An optimized Protocol for Human M2 Macrophages using M‐ CSF and IL ‐4/ IL ‐10/ TGF ‐ β Yields a Dominant Immunosuppressive Phenotype

Monocytes are highly abundant circulatory effector cells and play a vital role in driving or resolving inflammatory processes depending on their activation phenotype. We investigated and compared a panel of polarization protocols of blood‐derived monocytes to achieve a stable, optimal and effective regimen for in vitro induction of immunosuppressive human macrophages, evaluating their surface receptor expression, cytokine profile, scavenging function and ability to suppress T‐cell proliferation. Importantly, we assessed the effect of copolarization or secondary pro‐inflammatory stimulation of a primary anti‐inflammatory activation phenotype.

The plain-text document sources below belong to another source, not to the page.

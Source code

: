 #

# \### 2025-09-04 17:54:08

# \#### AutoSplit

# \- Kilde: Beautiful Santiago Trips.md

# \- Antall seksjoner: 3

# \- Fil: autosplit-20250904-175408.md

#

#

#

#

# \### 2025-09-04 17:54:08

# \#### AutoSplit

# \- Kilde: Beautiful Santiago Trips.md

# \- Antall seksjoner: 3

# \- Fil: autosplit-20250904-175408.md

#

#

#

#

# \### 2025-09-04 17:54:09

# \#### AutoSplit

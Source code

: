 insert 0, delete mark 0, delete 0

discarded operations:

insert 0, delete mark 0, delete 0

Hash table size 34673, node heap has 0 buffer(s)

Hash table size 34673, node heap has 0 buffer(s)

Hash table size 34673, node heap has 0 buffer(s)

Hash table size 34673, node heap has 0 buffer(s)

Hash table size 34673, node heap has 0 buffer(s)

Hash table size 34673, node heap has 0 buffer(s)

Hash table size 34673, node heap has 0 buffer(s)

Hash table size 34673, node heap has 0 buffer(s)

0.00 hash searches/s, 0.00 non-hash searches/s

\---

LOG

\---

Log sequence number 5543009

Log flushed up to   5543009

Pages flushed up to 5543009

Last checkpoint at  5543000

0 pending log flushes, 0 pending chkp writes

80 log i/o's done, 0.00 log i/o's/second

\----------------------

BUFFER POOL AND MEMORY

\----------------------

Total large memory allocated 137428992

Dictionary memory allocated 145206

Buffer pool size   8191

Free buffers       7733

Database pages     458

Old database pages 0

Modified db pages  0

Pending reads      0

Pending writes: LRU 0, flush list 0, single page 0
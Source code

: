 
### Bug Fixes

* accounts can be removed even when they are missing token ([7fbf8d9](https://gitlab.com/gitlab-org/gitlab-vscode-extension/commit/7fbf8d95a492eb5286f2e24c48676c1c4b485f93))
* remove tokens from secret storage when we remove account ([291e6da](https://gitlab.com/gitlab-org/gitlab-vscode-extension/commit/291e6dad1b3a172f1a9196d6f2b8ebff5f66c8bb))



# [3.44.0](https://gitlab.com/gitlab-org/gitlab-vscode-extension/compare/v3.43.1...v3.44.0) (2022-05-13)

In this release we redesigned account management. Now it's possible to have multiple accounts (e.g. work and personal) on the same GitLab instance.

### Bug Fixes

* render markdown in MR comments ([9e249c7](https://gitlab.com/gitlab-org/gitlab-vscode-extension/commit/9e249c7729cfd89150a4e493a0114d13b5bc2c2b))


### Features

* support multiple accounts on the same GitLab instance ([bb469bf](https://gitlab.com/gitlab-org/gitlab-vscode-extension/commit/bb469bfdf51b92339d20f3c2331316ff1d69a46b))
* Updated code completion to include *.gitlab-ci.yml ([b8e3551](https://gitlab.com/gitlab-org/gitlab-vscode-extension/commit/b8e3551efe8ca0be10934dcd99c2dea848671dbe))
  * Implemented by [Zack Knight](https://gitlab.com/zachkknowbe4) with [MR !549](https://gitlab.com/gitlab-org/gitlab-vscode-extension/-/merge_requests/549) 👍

A combination of IL ‐4/ IL ‐10/ TGF ‐ β yielded a relatively stable and dominant immunosuppressive phenotype characterized by higher IL ‐10 production and down‐regulated TNF ‐ α , IL ‐6, CD 86, CD 274 and MHC II expression. Functionally, IL ‐4/ IL ‐10/ TGF ‐ β ‐stimulated macrophages (M2) had a potent deactivating effect on a subsequent pro‐inflammatory LPS / IFN γ ‐activated macrophage (M1) stimulation and significantly suppressed T‐cell proliferation. Monocytes derived from patients with chronic inflammatory diseases could be induced to be anti‐inflammatory using this protocol. Pre‐differentiation with GM ‐ CSF or M‐ CSF was further demonstrated to enhance final M1/M2 activation status. Our findings indicate a robust polarization protocol for generation of specific immunosuppressive human monocyte‐derived macrophages.